I compared the Holocaust for a particular reason. We are a country with a great deal of anti-Semitism. But when it comes to the Holocaust, Americans believe we are the good guys in the story (watch Ken Burns' America & the Holocaust: NO). Slavery, however, is the sin we own.

So, shall we? Let's start here. This is the section on AFRICAN AMERICAN history. And yet, educators in Florida now must discuss the Barbary Pirates and slavery, slavery in Asia, the Slavs and what Indigenous people were doing before African or Europeans arrived. Huh.

In the Holocaust section, there's no such comparison and cataloguing of other genocides committed by and against other groups. The Holocaust stands on its own, as it should. In fact, the only reference to past times and other peoples is to describe the root of anti-Semitism.Huh.

In fact, the Holocaust is described exactly as it was: systematic state-sponsored persecution and murder of European Jews by Nazi Germany and its collaborators. But the only time the word systematic occurs in reference to Black history is to describe African slave traders. Huh.

So, even though the slave trade, slavery, racial apartheid were systemic, systematic, institutionalized, the word is only used to describe African slave traders, which is actually inaccurate. The word racism occurs just twice, once in the Holocaust section, one in AA. Compare.
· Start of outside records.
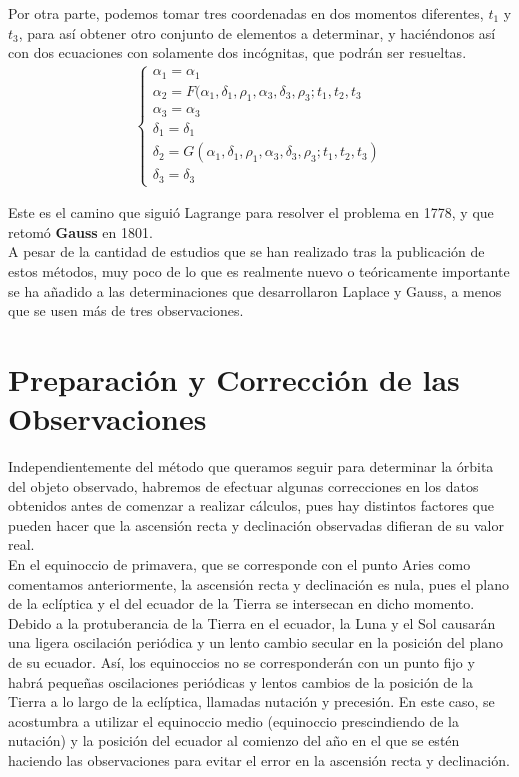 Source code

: \documentclass[11pt]{book}
\begin{document}
Por otra parte, podemos tomar tres coordenadas en dos momentos diferentes, $t_1$ y $t_3$, para así obtener otro conjunto de elementos a determinar, y haciéndonos así con dos ecuaciones con solamente dos incógnitas, que podrán ser resueltas.
\begin{align}
\left\{\begin{array}{l}
	\alpha_1 = \alpha_1\\
	\alpha_2 = F(\alpha_1, \delta_1, \rho_1, \alpha_3, \delta_3, \rho_3; t_1, t_2, t_3\\
	\alpha_3 = \alpha_3\\
	\delta_1 = \delta_1\\
	\delta_2 = G(\alpha_1, \delta_1, \rho_1, \alpha_3, \delta_3, \rho_3; t_1, t_2, t_3)\\
	\delta_3 = \delta_3
\end{array}
\right.
\label{eq:camino_gauss}
\end{align}

Este es el camino que siguió Lagrange para resolver el problema en 1778, y que retomó \textbf{Gauss} en 1801.\\

A pesar de la cantidad de estudios que se han realizado tras la publicación de estos métodos, muy poco de lo que es realmente nuevo o teóricamente importante se ha añadido a las determinaciones que desarrollaron Laplace y Gauss, a menos que se usen más de tres observaciones.\\


\section{Preparación y Corrección de las Observaciones}
Independientemente del método que queramos seguir para determinar la órbita del objeto observado, habremos de efectuar algunas correcciones en los datos obtenidos antes de comenzar a realizar cálculos, pues hay distintos factores que pueden hacer que la ascensión recta y declinación observadas difieran de su valor real.\\

En el equinoccio de primavera, que se corresponde con el punto Aries como comentamos anteriormente, la ascensión recta y declinación es nula, pues el plano de la eclíptica y el del ecuador de la Tierra se intersecan en dicho momento. Debido a la protuberancia de la Tierra en el ecuador, la Luna y el Sol causarán una ligera oscilación periódica y un lento cambio secular en la posición del plano de su ecuador. Así, los equinoccios no se corresponderán con un punto fijo y habrá pequeñas oscilaciones periódicas y lentos cambios de la posición de la Tierra a lo largo de la eclíptica, llamadas nutación y precesión. En este caso, se acostumbra a utilizar el equinoccio medio (equinoccio prescindiendo de la nutación) y la posición del ecuador al comienzo del año en el que se estén haciendo las observaciones para evitar el error en la ascensión recta y declinación.\\
\end{document}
U.S. racism is not treated a systematic, and only apparently abridging on "individual freedoms" even though the racism was codified to deprive rights, life, liberties, due process, access to public goods, access to ballot, from an entire race.
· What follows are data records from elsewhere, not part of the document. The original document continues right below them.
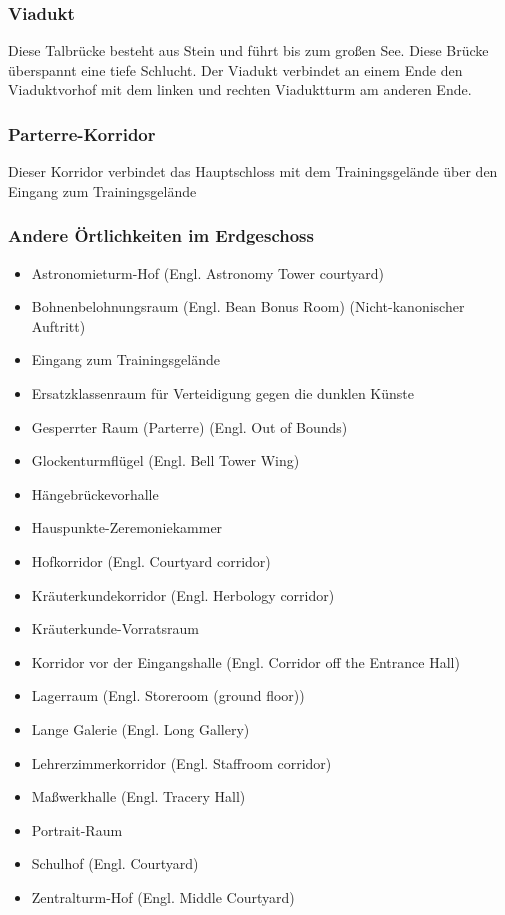 \documentclass[a4paper, 10pt]{article}
\begin{document}
\subsubsection*{\large Viadukt}
Diese Talbrücke besteht aus Stein und führt bis zum großen See. Diese Brücke überspannt eine tiefe Schlucht. Der Viadukt verbindet an einem Ende den Viaduktvorhof mit dem linken und rechten Viaduktturm am anderen Ende.
\subsubsection*{\large Parterre-Korridor}
Dieser Korridor verbindet das Hauptschloss mit dem Trainingsgelände über den Eingang zum Trainingsgelände

\subsubsection*{\large Andere Örtlichkeiten im Erdgeschoss}
\vspace{10pt}
\begin{itemize}
    \item Astronomieturm-Hof (Engl. Astronomy Tower courtyard)
    \item Bohnenbelohnungsraum (Engl. Bean Bonus Room) (Nicht-kanonischer Auftritt)
    \item Eingang zum Trainingsgelände
    \item Ersatzklassenraum für Verteidigung gegen die dunklen Künste
    \item Gesperrter Raum (Parterre) (Engl. Out of Bounds)
    \item Glockenturmflügel (Engl. Bell Tower Wing)
    \item Hängebrückevorhalle
    \item Hauspunkte-Zeremoniekammer
    \item Hofkorridor (Engl. Courtyard corridor)
    \item Kräuterkundekorridor (Engl. Herbology corridor)
    \item Kräuterkunde-Vorratsraum
    \item Korridor vor der Eingangshalle (Engl. Corridor off the Entrance Hall)
    \item Lagerraum (Engl. Storeroom (ground floor))
    \item Lange Galerie (Engl. Long Gallery)
    \item Lehrerzimmerkorridor (Engl. Staffroom corridor)
    \item Maßwerkhalle (Engl. Tracery Hall)
    \item Portrait-Raum
    \item Schulhof (Engl. Courtyard)
    \item Zentralturm-Hof (Engl. Middle Courtyard)
\end{itemize}
\end{document}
The description of racism in the Holocaust section sounds like America, but no such paragraph exists in the African American history section, even as Nazi's looked to America's race laws for inspiration.
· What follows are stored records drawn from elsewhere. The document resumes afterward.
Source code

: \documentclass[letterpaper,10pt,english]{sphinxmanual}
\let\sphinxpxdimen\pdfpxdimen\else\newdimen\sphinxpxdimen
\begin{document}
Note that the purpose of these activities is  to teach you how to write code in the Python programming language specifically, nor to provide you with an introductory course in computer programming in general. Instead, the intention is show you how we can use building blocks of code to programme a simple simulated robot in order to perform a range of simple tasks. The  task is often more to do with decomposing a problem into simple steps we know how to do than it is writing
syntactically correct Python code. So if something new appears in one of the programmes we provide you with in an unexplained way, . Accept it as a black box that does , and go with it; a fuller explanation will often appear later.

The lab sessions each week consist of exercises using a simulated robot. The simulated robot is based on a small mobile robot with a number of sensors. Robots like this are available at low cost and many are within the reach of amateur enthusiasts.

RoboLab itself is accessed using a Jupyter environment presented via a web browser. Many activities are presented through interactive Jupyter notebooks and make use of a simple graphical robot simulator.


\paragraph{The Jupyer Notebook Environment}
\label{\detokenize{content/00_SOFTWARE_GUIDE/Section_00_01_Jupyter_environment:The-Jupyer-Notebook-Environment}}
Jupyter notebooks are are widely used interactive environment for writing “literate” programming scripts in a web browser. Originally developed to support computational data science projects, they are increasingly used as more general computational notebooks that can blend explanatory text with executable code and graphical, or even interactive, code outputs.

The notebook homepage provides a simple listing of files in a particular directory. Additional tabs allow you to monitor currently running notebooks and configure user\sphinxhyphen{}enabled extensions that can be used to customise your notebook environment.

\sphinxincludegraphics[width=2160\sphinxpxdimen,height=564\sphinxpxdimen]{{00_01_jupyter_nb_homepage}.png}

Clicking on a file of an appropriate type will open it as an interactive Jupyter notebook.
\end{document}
There's this section much discussed section on enslaved people (who worked on slave labor camps in the U.S.) gaining beneficial skills. Shockingly, no similar paragraph about Jewish people gaining skills in concentration camps.

The African American section spends section after section after section on the abolitionist movement that was always a tiny minority of white Americans, and yet no similar concentration on all the good Germans exists in the Holocaust.

The section on the Holocaust names the perpetrators: Nazis and their collaborators. But Black Americans & the good white people are apparently fighting against some nameless, faceless, race-less group of people in the quest to abolish slavery.Who were these obstacles to liberty??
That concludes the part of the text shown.